(Beginning of Entries provided)

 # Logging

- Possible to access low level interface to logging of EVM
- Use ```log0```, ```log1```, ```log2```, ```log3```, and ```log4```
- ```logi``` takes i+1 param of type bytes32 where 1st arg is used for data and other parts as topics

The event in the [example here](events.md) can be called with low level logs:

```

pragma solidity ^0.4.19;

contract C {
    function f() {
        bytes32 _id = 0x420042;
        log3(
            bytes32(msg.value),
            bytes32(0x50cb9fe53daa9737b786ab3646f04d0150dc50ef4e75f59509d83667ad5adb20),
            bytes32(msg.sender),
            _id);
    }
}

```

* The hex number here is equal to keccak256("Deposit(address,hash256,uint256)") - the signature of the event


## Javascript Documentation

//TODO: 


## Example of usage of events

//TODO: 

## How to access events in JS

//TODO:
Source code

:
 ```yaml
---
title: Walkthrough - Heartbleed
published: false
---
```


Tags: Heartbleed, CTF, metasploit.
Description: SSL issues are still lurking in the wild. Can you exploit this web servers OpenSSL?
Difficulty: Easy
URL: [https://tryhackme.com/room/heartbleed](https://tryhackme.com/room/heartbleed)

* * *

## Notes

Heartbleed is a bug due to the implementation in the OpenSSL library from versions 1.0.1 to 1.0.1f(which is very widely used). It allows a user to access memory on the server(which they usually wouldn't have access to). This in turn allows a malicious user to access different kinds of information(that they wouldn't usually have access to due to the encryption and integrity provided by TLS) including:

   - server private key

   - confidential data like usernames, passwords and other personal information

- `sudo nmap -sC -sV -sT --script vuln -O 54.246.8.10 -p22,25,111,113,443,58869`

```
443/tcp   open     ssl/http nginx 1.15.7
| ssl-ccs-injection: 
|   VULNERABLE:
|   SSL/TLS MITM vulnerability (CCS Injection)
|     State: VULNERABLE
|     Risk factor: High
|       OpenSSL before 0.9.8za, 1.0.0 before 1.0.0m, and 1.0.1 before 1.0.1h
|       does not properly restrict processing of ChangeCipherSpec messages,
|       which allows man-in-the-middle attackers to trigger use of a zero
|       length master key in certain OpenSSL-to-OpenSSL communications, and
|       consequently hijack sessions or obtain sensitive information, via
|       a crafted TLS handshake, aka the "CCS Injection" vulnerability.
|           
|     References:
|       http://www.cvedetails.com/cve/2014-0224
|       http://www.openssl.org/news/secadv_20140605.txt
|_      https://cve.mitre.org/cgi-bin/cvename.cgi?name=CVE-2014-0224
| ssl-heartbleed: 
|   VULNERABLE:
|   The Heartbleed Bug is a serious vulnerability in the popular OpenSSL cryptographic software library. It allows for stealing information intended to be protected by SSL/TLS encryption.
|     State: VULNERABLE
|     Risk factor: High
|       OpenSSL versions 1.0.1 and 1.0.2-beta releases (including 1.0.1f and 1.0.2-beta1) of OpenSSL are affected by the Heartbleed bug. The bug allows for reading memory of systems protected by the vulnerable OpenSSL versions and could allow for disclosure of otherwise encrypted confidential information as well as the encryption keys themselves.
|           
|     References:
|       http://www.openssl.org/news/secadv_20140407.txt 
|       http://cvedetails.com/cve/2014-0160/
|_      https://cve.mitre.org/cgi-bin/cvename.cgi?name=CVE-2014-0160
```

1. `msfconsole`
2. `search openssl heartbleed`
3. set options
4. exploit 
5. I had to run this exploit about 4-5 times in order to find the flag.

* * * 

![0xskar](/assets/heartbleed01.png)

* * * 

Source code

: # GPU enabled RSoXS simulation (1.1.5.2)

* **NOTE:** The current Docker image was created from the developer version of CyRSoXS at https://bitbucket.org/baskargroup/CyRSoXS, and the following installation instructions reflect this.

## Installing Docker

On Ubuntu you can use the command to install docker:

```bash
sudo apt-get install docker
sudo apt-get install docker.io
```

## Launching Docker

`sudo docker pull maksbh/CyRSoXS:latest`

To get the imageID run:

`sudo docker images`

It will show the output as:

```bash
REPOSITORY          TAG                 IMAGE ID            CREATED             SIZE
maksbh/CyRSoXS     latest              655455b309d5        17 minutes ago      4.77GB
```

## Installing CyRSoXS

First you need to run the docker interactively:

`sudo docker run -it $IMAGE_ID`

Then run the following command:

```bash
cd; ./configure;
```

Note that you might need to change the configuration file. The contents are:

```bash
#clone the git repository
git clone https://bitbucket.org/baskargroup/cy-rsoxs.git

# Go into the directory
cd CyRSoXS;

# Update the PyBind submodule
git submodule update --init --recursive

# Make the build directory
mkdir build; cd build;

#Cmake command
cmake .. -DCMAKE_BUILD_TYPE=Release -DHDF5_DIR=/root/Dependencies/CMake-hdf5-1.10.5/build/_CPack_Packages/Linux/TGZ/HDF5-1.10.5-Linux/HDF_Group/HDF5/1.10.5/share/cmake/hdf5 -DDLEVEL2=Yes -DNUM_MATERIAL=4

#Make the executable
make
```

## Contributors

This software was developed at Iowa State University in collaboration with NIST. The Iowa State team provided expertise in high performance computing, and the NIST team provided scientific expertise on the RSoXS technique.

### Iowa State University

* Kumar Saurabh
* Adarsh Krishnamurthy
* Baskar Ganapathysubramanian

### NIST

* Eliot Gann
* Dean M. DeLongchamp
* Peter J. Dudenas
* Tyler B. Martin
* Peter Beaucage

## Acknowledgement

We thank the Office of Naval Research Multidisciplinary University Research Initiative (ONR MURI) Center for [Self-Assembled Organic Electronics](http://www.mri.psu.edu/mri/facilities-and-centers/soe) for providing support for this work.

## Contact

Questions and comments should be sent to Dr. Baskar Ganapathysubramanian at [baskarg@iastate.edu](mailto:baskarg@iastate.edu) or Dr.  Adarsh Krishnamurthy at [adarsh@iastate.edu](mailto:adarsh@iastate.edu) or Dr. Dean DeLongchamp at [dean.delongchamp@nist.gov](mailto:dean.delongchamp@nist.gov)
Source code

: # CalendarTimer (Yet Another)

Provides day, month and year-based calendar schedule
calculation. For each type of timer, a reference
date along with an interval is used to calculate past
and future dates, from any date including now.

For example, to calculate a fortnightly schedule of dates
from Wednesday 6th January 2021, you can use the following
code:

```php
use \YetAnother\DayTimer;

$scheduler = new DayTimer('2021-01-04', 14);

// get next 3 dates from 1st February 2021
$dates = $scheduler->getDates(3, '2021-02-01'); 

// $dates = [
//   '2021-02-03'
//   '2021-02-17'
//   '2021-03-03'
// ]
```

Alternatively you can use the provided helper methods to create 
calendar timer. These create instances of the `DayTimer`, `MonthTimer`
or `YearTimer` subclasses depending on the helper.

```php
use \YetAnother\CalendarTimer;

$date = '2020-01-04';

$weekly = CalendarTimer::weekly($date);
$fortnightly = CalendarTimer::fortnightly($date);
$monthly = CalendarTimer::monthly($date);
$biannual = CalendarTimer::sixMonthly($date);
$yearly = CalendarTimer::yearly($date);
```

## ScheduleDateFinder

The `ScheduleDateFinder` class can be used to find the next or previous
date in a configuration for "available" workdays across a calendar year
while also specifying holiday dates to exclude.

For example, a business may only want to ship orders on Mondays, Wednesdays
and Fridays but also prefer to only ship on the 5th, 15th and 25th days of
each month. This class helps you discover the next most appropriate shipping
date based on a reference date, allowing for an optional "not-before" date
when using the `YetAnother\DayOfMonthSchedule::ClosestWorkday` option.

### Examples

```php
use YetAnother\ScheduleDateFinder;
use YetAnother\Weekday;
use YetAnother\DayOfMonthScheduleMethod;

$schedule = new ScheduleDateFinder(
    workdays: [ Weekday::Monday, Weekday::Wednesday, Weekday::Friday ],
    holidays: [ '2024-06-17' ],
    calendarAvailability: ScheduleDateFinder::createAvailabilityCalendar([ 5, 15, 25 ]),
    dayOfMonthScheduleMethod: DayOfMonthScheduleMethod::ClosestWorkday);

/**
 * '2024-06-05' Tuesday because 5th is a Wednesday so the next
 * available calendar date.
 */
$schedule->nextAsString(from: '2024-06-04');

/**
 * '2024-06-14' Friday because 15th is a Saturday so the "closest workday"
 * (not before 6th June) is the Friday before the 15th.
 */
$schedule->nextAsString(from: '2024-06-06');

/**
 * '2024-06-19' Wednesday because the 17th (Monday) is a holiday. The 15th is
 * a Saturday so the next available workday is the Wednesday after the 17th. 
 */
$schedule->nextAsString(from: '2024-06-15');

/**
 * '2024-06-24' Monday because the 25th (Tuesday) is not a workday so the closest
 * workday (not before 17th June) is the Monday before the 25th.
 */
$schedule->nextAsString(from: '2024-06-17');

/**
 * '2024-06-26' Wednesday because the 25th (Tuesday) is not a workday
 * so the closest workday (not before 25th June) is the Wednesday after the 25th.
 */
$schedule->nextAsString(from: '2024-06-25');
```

(End of Entries provided)

Aim of the exercise: Your reply should consist of one number: how many lines above contain the word "clone".

Response to this exercise: 2